- INSTRUCTIONS FOR THE TASK -
Tally up every line in the records beneath that has "resume", and write down only the total.

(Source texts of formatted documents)
-- Opening Marker --

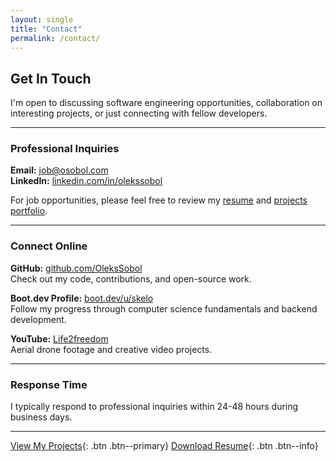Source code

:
 ```yaml
---
layout: single
title: "Contact"
permalink: /contact/
---
```


## Get In Touch

I'm open to discussing software engineering opportunities, collaboration on interesting projects, or just connecting with fellow developers.

---

### Professional Inquiries

**Email:** [job@osobol.com](mailto:job@osobol.com)  
**LinkedIn:** [linkedin.com/in/olekssobol](https://www.linkedin.com/in/olekssobol/)

For job opportunities, please feel free to review my [resume](/assets/resume.pdf) and [projects portfolio](/projects/).

---

### Connect Online

**GitHub:** [github.com/OleksSobol](https://github.com/OleksSobol)  
Check out my code, contributions, and open-source work.

**Boot.dev Profile:** [boot.dev/u/skelo](https://www.boot.dev/u/skelo)  
Follow my progress through computer science fundamentals and backend development.

**YouTube:** [Life2freedom](https://www.youtube.com/@Life2freedom)  
Aerial drone footage and creative video projects.

---

### Response Time

I typically respond to professional inquiries within 24-48 hours during business days.

---

[View My Projects](/projects/){: .btn .btn--primary} [Download Resume](/assets/resume.pdf){: .btn .btn--info}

-- Closing Marker --

- EXERCISE OUTPUT -
2